Last time we introduced the Gossip Glomers challenge from Fly.io and discussed our approach to Challenge #2: Unique ID Generation.

This time, we’ll talk about the first three parts of Challenge #3: Broadcast. Parts D and E are saved for a separate post as they’re a bit more involved.

The overall theme of Challenge 3 is to build a broacast system to propagate messages to all nodes1. We iteratively build up our system, from a single-node cluster that simply stores and returns received messages, to a multi-node cluster that shares received messages, to a fault-tolerant multi-node cluster that can operate even during network partitions by Part C (D and E are about efficiency).

As before, my code is on GitHub at lynshi/gossip-glomers under internal/broadcast.


3a: Single-Node Broadcast

We start off implementing only one node to ensure that we receive and save broadcasted messages correctly.
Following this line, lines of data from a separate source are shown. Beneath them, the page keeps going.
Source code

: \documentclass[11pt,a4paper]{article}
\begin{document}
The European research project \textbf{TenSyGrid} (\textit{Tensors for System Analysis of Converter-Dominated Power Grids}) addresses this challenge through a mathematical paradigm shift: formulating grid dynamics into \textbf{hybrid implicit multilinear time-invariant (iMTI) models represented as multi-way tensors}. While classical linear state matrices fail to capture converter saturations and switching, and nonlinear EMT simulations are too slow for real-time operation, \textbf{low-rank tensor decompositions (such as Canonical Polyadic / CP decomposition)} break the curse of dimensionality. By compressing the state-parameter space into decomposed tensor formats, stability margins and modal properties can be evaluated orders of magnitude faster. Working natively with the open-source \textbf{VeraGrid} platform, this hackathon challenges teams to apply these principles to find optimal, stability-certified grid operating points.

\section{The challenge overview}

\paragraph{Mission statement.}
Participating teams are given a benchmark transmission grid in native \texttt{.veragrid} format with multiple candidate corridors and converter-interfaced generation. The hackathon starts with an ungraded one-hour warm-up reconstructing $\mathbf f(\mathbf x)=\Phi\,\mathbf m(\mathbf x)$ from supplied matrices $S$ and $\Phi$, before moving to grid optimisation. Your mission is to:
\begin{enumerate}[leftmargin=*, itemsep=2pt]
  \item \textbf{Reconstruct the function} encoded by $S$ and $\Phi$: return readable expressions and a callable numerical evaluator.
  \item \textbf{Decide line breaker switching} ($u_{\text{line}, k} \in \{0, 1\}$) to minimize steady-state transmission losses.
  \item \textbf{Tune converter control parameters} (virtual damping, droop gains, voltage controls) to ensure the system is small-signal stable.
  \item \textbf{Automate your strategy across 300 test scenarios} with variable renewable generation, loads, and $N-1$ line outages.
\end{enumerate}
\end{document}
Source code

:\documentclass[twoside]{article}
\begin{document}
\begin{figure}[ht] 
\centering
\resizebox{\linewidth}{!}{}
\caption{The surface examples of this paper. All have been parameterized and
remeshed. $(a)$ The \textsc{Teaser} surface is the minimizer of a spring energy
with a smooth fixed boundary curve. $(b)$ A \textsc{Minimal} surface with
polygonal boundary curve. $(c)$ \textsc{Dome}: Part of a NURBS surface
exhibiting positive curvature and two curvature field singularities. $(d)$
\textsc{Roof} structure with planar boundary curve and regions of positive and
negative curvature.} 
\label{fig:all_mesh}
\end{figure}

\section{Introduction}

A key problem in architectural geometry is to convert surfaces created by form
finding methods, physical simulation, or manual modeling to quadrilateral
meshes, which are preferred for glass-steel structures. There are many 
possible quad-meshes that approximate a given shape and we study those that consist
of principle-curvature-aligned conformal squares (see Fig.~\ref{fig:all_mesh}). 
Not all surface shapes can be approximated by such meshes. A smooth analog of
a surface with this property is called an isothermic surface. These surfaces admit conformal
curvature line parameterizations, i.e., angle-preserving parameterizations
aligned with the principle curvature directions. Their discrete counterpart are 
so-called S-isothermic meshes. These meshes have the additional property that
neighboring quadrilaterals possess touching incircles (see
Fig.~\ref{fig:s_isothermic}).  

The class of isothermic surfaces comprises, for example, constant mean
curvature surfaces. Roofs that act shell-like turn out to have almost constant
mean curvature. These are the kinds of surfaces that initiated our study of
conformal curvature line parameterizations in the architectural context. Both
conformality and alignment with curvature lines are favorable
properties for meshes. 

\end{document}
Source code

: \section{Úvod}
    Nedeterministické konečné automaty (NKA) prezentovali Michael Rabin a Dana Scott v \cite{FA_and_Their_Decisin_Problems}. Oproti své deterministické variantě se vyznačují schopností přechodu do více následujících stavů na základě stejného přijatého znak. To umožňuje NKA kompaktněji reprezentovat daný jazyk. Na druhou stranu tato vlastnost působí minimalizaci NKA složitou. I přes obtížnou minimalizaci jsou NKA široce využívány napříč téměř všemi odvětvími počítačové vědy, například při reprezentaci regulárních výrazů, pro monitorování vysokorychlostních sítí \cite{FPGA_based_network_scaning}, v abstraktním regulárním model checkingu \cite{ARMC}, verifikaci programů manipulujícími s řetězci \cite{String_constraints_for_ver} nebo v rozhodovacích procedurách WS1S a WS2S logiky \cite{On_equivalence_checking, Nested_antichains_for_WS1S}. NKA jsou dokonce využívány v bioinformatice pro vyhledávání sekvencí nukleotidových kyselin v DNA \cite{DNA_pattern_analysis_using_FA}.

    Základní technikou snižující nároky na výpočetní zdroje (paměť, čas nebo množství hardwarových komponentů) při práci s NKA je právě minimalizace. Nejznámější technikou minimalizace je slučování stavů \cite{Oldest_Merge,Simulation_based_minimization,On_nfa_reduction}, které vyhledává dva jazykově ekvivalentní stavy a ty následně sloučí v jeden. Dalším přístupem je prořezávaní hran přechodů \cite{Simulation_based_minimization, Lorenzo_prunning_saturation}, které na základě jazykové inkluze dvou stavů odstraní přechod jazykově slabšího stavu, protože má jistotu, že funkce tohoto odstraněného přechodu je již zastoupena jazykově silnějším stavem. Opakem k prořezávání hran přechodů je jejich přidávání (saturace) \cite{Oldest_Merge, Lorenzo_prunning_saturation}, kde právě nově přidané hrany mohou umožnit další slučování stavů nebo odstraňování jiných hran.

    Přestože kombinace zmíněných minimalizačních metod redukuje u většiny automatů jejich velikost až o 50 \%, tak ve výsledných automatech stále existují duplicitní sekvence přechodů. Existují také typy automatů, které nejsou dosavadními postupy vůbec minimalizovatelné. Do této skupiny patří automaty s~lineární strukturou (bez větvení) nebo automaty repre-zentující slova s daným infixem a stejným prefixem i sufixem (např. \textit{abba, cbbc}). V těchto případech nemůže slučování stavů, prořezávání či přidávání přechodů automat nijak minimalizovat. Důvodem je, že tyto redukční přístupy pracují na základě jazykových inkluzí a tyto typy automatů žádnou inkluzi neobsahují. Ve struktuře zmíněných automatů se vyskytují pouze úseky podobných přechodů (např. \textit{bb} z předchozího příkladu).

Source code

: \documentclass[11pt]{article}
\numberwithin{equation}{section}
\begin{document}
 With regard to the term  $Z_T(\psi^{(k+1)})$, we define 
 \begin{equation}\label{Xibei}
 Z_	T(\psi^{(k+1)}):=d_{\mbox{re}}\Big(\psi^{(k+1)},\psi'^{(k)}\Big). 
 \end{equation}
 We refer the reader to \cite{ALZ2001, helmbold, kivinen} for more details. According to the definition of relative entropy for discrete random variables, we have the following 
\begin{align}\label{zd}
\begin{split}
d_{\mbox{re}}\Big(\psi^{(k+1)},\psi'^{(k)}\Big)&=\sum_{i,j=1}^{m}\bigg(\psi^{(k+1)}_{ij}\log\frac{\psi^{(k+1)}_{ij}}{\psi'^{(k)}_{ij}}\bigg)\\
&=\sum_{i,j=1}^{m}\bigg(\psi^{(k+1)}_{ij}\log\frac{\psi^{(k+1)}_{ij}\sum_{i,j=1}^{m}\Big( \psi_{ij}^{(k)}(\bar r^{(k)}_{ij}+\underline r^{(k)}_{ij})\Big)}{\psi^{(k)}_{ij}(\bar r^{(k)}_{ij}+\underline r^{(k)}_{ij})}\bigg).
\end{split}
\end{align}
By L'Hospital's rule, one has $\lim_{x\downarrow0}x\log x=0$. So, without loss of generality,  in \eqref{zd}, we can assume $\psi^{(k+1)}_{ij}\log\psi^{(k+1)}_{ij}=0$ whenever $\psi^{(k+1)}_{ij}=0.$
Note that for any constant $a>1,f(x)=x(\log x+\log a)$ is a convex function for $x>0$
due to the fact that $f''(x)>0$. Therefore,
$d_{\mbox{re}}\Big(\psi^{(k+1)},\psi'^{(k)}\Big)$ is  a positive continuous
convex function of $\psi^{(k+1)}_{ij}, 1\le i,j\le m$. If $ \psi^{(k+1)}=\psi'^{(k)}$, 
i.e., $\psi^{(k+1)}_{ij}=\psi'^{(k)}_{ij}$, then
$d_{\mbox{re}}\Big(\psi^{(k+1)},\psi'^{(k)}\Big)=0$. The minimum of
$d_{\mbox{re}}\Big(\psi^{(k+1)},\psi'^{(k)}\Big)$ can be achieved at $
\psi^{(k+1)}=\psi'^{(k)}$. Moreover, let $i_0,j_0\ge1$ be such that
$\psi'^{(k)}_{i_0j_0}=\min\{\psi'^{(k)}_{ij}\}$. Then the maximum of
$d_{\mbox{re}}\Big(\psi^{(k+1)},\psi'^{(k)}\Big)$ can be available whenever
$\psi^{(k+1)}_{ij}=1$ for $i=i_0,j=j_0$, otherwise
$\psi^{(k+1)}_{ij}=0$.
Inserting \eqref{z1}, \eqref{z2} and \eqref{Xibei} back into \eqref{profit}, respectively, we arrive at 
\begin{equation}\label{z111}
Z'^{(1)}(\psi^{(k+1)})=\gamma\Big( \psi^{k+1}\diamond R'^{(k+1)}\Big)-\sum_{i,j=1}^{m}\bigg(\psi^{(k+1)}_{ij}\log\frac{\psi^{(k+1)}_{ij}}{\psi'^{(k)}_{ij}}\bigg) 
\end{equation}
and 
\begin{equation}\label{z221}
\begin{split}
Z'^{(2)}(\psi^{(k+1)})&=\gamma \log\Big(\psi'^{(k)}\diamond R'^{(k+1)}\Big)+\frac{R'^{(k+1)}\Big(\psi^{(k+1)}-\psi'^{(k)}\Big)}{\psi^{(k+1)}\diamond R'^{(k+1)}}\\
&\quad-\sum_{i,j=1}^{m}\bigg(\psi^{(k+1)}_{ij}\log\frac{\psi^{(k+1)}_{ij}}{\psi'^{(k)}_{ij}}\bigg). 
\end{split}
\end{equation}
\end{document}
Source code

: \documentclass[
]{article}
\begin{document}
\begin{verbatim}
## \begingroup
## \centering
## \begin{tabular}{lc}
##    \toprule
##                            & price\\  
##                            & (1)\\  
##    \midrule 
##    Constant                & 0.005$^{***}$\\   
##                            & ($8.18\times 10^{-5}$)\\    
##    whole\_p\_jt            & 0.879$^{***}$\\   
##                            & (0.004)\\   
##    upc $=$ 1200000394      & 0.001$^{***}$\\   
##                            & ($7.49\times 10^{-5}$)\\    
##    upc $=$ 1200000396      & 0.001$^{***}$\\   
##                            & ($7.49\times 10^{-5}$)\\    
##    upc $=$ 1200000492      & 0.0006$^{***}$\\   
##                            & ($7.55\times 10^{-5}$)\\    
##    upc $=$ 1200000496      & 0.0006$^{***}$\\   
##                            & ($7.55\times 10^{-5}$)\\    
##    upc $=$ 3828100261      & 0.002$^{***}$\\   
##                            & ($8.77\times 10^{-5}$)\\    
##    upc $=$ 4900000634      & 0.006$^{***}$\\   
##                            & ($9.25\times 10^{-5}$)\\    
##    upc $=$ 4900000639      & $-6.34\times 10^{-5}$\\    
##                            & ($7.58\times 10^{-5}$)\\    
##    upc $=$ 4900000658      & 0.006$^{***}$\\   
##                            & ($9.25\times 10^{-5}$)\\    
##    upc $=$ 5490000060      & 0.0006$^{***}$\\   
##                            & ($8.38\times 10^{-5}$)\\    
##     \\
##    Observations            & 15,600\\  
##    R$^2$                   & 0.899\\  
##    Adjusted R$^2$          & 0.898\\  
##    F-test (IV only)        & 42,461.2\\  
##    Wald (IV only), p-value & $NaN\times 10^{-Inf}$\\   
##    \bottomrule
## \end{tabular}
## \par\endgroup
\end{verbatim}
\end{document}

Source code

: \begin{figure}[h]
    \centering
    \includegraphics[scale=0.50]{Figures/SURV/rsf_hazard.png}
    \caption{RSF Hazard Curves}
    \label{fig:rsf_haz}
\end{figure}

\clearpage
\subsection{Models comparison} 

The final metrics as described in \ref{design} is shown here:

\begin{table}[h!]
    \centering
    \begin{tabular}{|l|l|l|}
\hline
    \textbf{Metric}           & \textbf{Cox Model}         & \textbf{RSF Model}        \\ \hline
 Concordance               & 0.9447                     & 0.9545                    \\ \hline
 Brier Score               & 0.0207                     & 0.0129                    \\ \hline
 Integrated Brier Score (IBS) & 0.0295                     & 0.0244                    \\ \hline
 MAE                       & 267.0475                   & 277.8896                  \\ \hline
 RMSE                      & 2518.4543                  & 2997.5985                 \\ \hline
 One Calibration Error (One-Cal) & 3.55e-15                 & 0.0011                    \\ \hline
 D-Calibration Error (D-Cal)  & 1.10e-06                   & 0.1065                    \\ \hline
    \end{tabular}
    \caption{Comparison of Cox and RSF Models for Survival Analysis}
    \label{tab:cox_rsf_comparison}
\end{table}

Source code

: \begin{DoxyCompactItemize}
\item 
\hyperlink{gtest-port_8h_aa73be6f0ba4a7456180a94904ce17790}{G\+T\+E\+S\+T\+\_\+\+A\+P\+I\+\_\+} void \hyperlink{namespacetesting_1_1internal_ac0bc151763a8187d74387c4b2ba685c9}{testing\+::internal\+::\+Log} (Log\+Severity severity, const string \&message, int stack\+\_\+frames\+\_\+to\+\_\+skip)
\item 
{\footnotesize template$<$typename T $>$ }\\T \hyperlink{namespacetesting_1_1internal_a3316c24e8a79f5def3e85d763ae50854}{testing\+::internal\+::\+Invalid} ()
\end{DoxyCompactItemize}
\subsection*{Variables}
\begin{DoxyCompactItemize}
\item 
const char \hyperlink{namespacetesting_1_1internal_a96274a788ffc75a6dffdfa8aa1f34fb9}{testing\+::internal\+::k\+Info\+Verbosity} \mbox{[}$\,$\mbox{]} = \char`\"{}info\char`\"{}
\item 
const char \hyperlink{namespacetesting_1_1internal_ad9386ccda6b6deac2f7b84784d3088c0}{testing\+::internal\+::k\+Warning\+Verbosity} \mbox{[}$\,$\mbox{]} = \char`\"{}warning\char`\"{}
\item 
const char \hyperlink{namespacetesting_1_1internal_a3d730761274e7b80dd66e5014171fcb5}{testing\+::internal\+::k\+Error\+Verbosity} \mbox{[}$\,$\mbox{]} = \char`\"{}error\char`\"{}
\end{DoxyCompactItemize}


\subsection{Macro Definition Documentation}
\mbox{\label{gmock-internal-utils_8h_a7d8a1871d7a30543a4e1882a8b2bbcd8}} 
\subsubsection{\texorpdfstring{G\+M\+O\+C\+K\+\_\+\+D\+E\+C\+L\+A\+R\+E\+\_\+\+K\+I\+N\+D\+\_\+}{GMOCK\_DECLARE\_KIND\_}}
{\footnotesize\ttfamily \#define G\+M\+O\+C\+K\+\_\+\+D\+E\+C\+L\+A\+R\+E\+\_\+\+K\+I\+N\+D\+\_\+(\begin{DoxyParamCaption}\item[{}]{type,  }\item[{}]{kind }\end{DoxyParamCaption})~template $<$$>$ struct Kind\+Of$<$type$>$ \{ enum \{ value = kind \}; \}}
There are three types of messages our node needs to handle:

  • broadcast: Store the value received.
  • read: Return all values received by the node.
  • topology: Receive information about neighbors.

To store values, we’ll use an array of integers. Since we may have multiple handlers running concurrently, we’ll use a channel to synchronize access. This channel will have a buffer size of 1 and we’ll initialize it with an empty integer array. To add to the array, the broadcast handler will read the array to consume the single copy, append to it, and write it back to the channel. Similarly, the read handler will read the array from the channel and return a copy in the response.

In order to make it easy to have a distinct implementation for each part, we’ll wrap the data structures used in a struct. For example, for Part A we’ll define SingleNodeNode.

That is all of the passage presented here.